França segue num impasse após eleições Legislativas
Élisabeth Borne | © Lusa

“Acho que a médio prazo, quando agora tudo isto estabilizar, seja destituída. Porque obviamente ela está muito fragilizada. Com este resultado –  não sendo culpa dela, porque juntou-se à equipa recentemente – a sua imagem fica manchada. Parece-me que até ao fim do ano civil teremos um novo primeiro-ministro em França”.

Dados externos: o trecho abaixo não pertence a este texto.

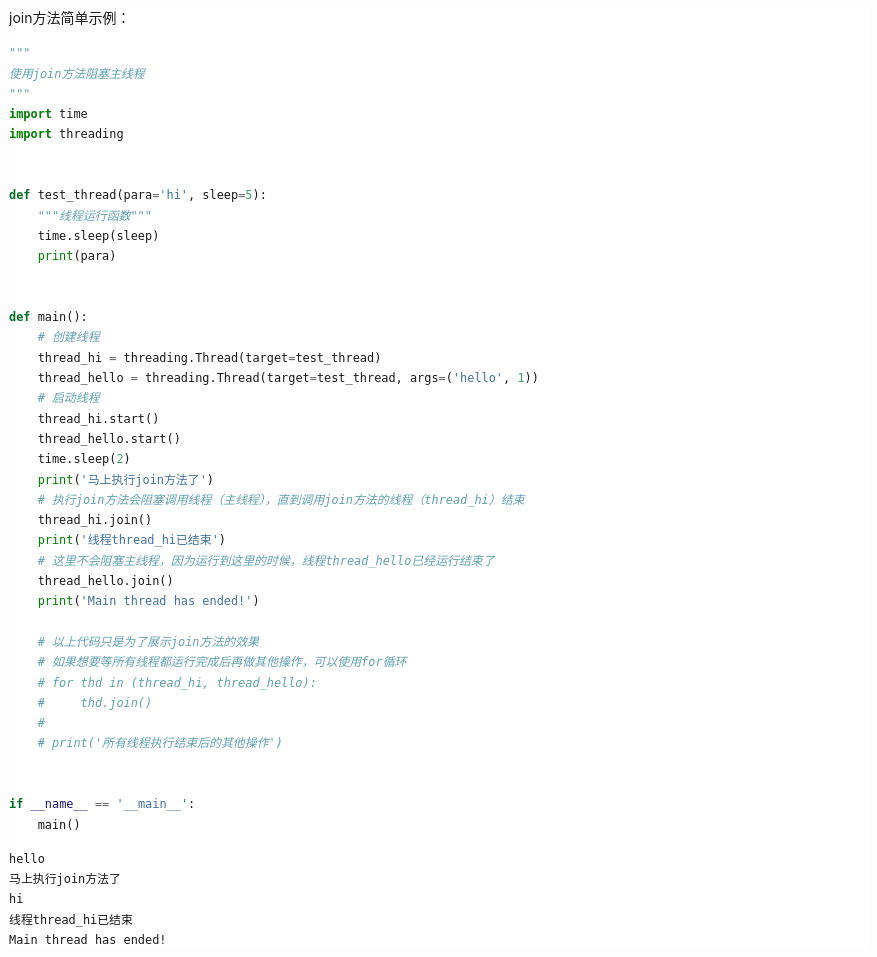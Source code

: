 join方法简单示例：

```py
"""
使用join方法阻塞主线程
"""
import time
import threading


def test_thread(para='hi', sleep=5):
    """线程运行函数"""
    time.sleep(sleep)
    print(para)


def main():
    # 创建线程
    thread_hi = threading.Thread(target=test_thread)
    thread_hello = threading.Thread(target=test_thread, args=('hello', 1))
    # 启动线程
    thread_hi.start()
    thread_hello.start()
    time.sleep(2)
    print('马上执行join方法了')
    # 执行join方法会阻塞调用线程（主线程），直到调用join方法的线程（thread_hi）结束
    thread_hi.join()
    print('线程thread_hi已结束')
    # 这里不会阻塞主线程，因为运行到这里的时候，线程thread_hello已经运行结束了
    thread_hello.join()
    print('Main thread has ended!')

    # 以上代码只是为了展示join方法的效果
    # 如果想要等所有线程都运行完成后再做其他操作，可以使用for循环
    # for thd in (thread_hi, thread_hello):
    #     thd.join()
    #
    # print('所有线程执行结束后的其他操作')


if __name__ == '__main__':
    main()
```

```
hello
马上执行join方法了
hi
线程thread_hi已结束
Main thread has ended!
```


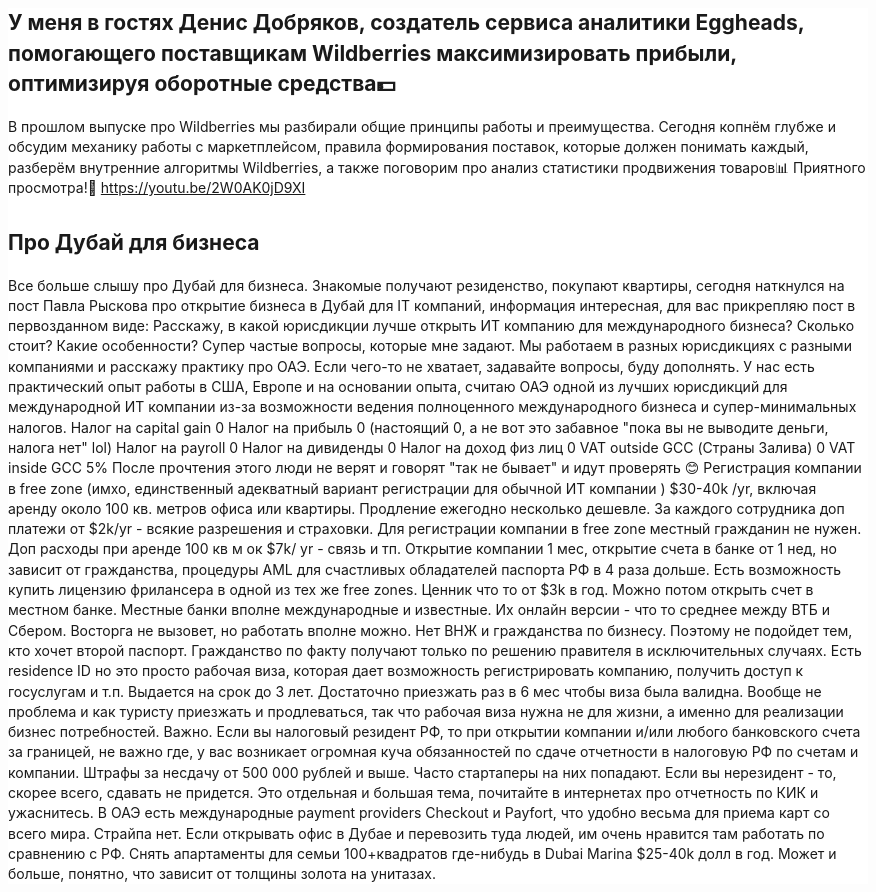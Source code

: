 ## У меня в гостях Денис Добряков, создатель сервиса аналитики Eggheads, помогающего поставщикам Wildberries максимизировать прибыли, оптимизируя оборотные средства💵
В прошлом выпуске про Wildberries мы разбирали общие принципы работы и преимущества.
Сегодня копнём глубже и обсудим механику работы с маркетплейсом, правила формирования поставок, которые должен понимать каждый, разберём внутренние алгоритмы Wildberries, а также поговорим про анализ статистики продвижения товаров📊
Приятного просмотра!🚀
https://youtu.be/2W0AK0jD9XI

## Про Дубай для бизнеса
Все больше слышу про Дубай для бизнеса. Знакомые получают резиденство, покупают квартиры, сегодня наткнулся на пост Павла Рыскова про открытие бизнеса в Дубай для IT компаний, информация интересная, для вас прикрепляю пост в первозданном виде:
Расскажу, в какой юрисдикции лучше открыть ИТ компанию для международного бизнеса?
Сколько стоит?
Какие особенности?
Супер частые вопросы, которые мне задают. Мы работаем в разных юрисдикциях с разными компаниями и расскажу практику про ОАЭ.
Если чего-то не хватает, задавайте вопросы, буду дополнять.
У нас есть практический опыт работы в США, Европе и на основании опыта, считаю ОАЭ одной из лучших юрисдикций для международной ИТ компании из-за возможности ведения полноценного международного бизнеса и супер-минимальных налогов.
Налог на capital gain 0
Налог на прибыль 0 (настоящий 0, а не вот это забавное "пока вы не выводите деньги, налога нет" lol)
Налог на payroll 0
Налог на дивиденды 0
Налог на доход физ лиц 0
VAT outside GCC (Страны Залива) 0
VAT inside GCC 5%
После прочтения этого люди не верят и говорят "так не бывает" и идут проверять 😊
Регистрация компании в free zone (имхо, единственный адекватный вариант регистрации для обычной ИТ компании ) $30-40k /yr, включая аренду около 100 кв. метров офиса или квартиры.
Продление ежегодно несколько дешевле. За каждого сотрудника доп платежи от $2k/yr - всякие разрешения и страховки.
Для регистрации компании в free zone местный гражданин не нужен.
Доп расходы при аренде 100 кв м ок $7k/ yr - связь и тп.
Открытие компании 1 мес, открытие счета в банке от 1 нед, но зависит от гражданства, процедуры AML для счастливых обладателей паспорта РФ в 4 раза дольше.
Есть возможность купить лицензию фрилансера в одной из тех же free zones. Ценник что то от $3k в год. Можно потом открыть счет в местном банке.
Местные банки вполне международные и известные. Их онлайн версии - что то среднее между ВТБ и Сбером. Восторга не вызовет, но работать вполне можно.
Нет ВНЖ и гражданства по бизнесу. Поэтому не подойдет тем, кто хочет второй паспорт. Гражданство по факту получают только по решению правителя в исключительных случаях.
Есть residence ID но это просто рабочая виза, которая дает возможность регистрировать компанию, получить доступ к госуслугам и т.п. Выдается на срок до 3 лет.
Достаточно приезжать раз в 6 мес чтобы виза была валидна. Вообще не проблема и как туристу приезжать и продлеваться, так что рабочая виза нужна не для жизни, а именно для реализации бизнес потребностей.
Важно. Если вы налоговый резидент РФ, то при открытии компании и/или любого банковского счета за границей, не важно где, у вас возникает огромная куча обязанностей по сдаче отчетности в налоговую РФ по счетам и компании. Штрафы за несдачу от 500 000 рублей и выше. Часто стартаперы на них попадают.
Если вы нерезидент - то, скорее всего, сдавать не придется.
Это отдельная и большая тема, почитайте в интернетах про отчетность по КИК и ужаснитесь.
В ОАЭ есть международные payment providers Checkout и Payfort, что удобно весьма для приема карт со всего мира. Страйпа нет.
Если открывать офис в Дубае и перевозить туда людей, им очень нравится там работать по сравнению с РФ.
Снять апартаменты для семьи 100+квадратов где-нибудь в Dubai Marina $25-40k долл в год. Может и больше, понятно, что зависит от толщины золота на унитазах.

Ao contrário do que acontece em Portugal, a figura principal de um Governo continua a ser o Presidente, sendo este “o verdadeiro decisor”. Apesar de ser uma figura mais secundária, Tiago Ferreira Lopes acredita que Borne “não tem condições para continuar no cargo” e o próprio pedido de demissão mostra já como está “fragilizada”.

Novos desafios para Macron

Outra das incógnitas é a política externa e o que acontecerá como enfraquecimento da figura presidencial e uma vida política interna conturbada. Em termos de políticas europeias, estas podem ficar enfraquecidas tendo em conta o seu impacto na política interna em França.

No mais imediato, falando especificamente no conflito da Ucrânia, não são esperadas grandes alterações. “Na questão da guerra não me parece que vá ter um grande impacto, pelo menos para já. Porque esse é um dos poucos pontos na agenda que os vários partidos de grosso modo concordam”, explica Tiago Ferreira Lopes.

Macron é primeiro Presidente francês sem uma maioria absoluta desde a década de 1980. Não seria este um dos marcos que o Presidente queria alcançar, muito menos depois de estar habituado às comodidades de uma maioria absoluta.

França segue num impasse após eleições Legislativas
Emmanuel Macron | © Lusa

“Não vai ser fácil. Macron tem um cenário muito pouco simpático pela frente e vai ter de saber negociar muito bem. E Macron, ao contrário do que possa parecer, não tem um jogo de cintura negocial que outros líderes europeus têm. Porque ele entrou a governar em maioria absoluta, e, portanto, estava habituado a uma governação mais simples e agora essa simplicidade desapareceu”.